Exercise objective :: Take the records below from their first line to the line with "- **OpenAI GPT-4**", and restate those lines word for word.

[Stored data]
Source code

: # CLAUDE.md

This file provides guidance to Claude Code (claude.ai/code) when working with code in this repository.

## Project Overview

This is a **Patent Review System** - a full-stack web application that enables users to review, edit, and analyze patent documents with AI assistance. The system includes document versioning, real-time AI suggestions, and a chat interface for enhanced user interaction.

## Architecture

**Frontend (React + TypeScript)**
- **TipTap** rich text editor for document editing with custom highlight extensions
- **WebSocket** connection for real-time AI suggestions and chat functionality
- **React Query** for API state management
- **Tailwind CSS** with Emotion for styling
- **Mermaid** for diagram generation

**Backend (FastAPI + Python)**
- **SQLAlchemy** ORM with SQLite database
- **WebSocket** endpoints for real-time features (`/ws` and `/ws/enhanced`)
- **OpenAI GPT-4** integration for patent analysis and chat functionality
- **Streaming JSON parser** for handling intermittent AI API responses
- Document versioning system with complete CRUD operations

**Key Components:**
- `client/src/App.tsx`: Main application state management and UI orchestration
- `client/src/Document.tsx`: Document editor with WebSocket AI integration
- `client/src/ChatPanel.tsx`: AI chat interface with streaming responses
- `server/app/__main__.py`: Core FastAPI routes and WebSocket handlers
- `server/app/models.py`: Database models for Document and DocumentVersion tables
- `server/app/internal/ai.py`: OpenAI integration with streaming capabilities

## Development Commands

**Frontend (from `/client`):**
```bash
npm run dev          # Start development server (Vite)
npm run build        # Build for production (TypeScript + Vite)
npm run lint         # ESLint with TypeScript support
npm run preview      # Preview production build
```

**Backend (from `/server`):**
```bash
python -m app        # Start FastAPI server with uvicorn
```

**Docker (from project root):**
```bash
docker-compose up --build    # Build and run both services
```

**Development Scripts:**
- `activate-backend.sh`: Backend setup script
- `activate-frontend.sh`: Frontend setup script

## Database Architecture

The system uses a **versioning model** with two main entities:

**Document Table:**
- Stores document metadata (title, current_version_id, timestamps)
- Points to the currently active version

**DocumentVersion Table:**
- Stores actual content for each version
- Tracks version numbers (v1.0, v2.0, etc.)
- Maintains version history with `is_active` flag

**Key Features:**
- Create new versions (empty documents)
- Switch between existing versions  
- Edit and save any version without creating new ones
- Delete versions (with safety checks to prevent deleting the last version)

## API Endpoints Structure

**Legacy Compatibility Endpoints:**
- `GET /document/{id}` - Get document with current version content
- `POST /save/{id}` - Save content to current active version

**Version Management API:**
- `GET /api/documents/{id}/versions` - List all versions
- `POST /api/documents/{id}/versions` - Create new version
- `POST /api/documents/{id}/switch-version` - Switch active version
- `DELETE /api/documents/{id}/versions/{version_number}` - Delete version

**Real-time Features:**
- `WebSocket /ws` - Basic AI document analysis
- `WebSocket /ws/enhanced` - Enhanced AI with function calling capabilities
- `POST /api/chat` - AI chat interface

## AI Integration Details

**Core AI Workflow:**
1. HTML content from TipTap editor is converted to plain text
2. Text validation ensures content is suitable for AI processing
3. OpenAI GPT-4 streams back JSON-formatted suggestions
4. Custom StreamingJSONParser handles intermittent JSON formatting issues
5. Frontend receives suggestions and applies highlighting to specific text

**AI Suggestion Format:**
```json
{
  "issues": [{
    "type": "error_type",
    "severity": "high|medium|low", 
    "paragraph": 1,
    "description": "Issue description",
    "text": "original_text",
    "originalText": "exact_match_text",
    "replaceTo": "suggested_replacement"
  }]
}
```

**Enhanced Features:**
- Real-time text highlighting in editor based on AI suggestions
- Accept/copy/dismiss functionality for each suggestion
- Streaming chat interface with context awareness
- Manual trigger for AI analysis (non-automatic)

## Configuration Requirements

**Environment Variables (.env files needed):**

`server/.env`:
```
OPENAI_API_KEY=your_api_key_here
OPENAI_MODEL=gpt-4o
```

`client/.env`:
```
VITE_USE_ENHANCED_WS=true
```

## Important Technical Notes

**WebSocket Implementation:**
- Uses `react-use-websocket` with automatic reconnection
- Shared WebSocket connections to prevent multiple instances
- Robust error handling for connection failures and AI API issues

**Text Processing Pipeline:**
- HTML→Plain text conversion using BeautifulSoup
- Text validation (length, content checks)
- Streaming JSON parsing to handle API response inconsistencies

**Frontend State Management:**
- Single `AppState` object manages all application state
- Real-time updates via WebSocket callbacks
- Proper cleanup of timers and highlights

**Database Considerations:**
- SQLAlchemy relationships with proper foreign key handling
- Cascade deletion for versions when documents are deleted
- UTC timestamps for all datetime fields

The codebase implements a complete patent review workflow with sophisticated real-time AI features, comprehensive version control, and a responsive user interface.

Task response ::
Source code

: # CLAUDE.md

This file provides guidance to Claude Code (claude.ai/code) when working with code in this repository.

## Project Overview

This is a **Patent Review System** - a full-stack web application that enables users to review, edit, and analyze patent documents with AI assistance. The system includes document versioning, real-time AI suggestions, and a chat interface for enhanced user interaction.

## Architecture

**Frontend (React + TypeScript)**
- **TipTap** rich text editor for document editing with custom highlight extensions
- **WebSocket** connection for real-time AI suggestions and chat functionality
- **React Query** for API state management
- **Tailwind CSS** with Emotion for styling
- **Mermaid** for diagram generation

**Backend (FastAPI + Python)**
- **SQLAlchemy** ORM with SQLite database
- **WebSocket** endpoints for real-time features (`/ws` and `/ws/enhanced`)
- **OpenAI GPT-4** integration for patent analysis and chat functionality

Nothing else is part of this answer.